The backbone of the Internet: conclusion





<< Before: The Rise of the Internet, Part 2: The Emergence of Private and Public Companies



And now we come to the conclusion of the history of the emergence of the Internet. We traced the main story arc of internet development from the 1960s to the 1990s. In his youth, the network was nurtured by the government, Bell's company gave him space to grow and prosper, and the public caught the eye during his insane growth, thanks to which he crushed all other potential competitors. Systems created over the decades to share computing resources (time-sharing systems, ARPANET, NSFNET) have instead been transformed by users again and again into a means of communication by organizing message boards and e-mails.

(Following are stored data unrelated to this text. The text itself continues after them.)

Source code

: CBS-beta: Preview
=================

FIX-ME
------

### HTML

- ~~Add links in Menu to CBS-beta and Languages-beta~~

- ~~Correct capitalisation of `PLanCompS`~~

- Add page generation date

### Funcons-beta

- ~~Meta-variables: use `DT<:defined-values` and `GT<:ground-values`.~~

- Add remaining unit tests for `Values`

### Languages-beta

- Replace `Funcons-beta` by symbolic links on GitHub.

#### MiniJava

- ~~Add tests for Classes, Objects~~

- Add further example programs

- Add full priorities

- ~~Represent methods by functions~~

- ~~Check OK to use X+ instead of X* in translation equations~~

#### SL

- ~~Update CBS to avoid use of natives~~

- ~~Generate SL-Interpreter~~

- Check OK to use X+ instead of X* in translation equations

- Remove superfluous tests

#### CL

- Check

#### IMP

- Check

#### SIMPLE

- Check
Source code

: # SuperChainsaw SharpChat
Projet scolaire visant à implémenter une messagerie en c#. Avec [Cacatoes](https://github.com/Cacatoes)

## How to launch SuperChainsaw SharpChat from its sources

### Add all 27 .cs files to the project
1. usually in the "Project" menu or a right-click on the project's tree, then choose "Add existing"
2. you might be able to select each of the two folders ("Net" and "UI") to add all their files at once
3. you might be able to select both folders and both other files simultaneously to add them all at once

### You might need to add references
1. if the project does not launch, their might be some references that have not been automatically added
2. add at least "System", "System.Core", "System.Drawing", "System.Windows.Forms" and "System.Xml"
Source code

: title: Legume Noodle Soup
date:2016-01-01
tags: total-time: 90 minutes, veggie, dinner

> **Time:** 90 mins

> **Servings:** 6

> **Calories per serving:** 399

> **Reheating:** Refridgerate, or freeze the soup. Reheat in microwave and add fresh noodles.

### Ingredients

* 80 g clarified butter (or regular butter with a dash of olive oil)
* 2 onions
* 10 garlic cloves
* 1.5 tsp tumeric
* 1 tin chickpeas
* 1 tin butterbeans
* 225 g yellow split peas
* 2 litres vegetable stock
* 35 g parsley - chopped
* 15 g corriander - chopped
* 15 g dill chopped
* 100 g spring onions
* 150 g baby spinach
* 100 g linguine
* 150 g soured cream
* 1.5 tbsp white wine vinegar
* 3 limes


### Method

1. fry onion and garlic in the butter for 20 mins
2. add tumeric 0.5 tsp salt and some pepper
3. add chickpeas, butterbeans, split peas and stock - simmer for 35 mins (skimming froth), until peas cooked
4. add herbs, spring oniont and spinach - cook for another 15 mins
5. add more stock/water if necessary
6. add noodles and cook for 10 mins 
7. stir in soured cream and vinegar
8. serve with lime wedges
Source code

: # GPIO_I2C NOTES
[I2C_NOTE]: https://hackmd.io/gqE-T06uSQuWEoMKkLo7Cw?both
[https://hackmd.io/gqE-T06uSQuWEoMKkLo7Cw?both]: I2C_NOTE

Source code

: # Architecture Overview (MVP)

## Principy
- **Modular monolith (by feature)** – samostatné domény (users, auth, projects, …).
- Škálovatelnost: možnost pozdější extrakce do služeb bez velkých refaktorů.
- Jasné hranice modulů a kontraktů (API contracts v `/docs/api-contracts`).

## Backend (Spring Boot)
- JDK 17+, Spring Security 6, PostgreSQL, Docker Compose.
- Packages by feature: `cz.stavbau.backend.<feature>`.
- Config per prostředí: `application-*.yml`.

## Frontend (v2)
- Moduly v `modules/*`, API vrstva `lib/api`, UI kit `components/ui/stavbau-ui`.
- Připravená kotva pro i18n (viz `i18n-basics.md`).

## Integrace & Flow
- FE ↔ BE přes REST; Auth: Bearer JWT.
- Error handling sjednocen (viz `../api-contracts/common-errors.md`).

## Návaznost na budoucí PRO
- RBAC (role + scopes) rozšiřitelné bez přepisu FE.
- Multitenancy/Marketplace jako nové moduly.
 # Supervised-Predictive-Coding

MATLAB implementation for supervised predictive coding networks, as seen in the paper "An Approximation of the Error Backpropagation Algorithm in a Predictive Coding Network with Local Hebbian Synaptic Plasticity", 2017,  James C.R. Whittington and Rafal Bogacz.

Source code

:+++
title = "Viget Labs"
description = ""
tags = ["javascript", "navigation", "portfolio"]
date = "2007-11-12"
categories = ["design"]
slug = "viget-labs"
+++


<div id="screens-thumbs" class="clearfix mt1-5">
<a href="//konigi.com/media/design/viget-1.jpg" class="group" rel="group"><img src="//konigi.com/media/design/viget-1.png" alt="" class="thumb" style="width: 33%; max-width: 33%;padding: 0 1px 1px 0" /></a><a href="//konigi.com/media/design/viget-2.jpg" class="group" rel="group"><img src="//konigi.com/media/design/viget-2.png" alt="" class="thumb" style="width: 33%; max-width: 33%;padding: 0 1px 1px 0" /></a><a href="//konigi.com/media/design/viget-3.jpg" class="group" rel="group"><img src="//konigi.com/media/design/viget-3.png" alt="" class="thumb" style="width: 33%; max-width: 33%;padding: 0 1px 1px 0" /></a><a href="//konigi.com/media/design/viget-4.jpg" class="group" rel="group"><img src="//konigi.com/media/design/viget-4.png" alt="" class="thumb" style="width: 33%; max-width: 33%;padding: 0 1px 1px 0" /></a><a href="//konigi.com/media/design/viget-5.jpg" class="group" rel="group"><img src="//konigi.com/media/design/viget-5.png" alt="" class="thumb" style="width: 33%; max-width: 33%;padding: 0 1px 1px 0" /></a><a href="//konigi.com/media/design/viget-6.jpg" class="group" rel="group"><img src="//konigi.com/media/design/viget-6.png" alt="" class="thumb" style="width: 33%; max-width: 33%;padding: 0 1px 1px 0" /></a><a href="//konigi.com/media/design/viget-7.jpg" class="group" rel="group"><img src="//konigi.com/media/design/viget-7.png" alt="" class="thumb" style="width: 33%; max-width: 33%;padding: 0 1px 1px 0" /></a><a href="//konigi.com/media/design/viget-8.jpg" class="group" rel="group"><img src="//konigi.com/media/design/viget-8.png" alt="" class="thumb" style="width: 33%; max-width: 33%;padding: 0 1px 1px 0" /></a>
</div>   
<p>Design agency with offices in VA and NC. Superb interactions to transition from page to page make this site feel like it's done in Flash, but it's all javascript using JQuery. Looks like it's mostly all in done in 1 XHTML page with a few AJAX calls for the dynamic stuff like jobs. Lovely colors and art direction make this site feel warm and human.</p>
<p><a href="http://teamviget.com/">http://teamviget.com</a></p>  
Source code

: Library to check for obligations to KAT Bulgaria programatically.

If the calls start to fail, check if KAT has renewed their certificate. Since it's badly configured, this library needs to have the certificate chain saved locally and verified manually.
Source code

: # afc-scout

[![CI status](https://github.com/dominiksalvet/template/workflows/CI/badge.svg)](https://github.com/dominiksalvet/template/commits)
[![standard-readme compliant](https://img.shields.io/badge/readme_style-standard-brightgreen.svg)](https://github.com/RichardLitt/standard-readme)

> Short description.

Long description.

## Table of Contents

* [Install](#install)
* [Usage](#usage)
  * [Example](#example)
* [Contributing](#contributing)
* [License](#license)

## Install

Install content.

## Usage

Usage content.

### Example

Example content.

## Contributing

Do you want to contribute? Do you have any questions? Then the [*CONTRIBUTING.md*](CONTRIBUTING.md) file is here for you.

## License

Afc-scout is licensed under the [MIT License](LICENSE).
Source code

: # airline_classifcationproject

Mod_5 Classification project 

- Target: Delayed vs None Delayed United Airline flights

In 1995, the National Science Foundation (NSF) successfully removed itself from the management of the network, while maintaining a single unitary Internet, consisting of many heterogeneous, intertwined parts. These were networks owned by various corporations, as well as websites and other services provided by an even wider range of participants - hobbyists, local authorities, small businesses, and so on.



In this puberty period, the image of the Internet was gradually formed. It has become distributed, decentralized and decentralized. Its most ardent supporters argued that its technological structure, which gives the fringes privileges over the center, would spread to new political structures. That it will corrode the foundations of institutional power and allow individuals to communicate directly and make market transactions without intermediaries. Louis Rosetto, editor of the tech-savvy magazine Wired, put it this way:



This new world of ours is characterized by a new global economy, essentially anti-hierarchical and decentralistic, not respecting the borders of states or control by politicians, bureaucrats and traders of all kinds of power. A social consensus is emerging in the global networked consciousness that is creating a new type of democracy, leading this year's bankrupt electoral politics to a dead end. We are witnessing the emergence of a global consciousness that creates a new, spontaneous order.



Libertarian ideas like this were expressed in statements that were so often repeated and reproduced that they became something of the scripture of the Internet. The Gospel of David Clarke ("We deny kings, presidents and voting. We believe in approximate agreement and working code"). Gospel ofJohn Perry Barlow ("The governments of the industrial world, tired giants of flesh and steel, I come to you from cyberspace, the new home of the mind. You are not welcome here. You have no power in our places of gatherings"). The Gospel of John Gilmore ("The network perceives censorship as damage, and builds ways to bypass it").



As I said, these ideas took root even when the Internet was in its adolescence - it was a single interconnected and at the same time heterogeneous system at every level. Over the next fifteen years, the heterogeneity will diminish as the management of the network and its applications is consolidated in the hands of a few key corporations.



As we have seen in the cases of Usenet and FidoNet, even the most anarchic and unplanned networks have a significant tendency to develop a hierarchical structure. Although the technical specifications of the network can be completely democratic, the difference in resources between different nodes and the desire to increase efficiency by reducing the number of nodes separating any two points of the network leads to gravitational collapse. Flat mesh networks with many inter-node links collapse into hierarchical "stars" with central nodes.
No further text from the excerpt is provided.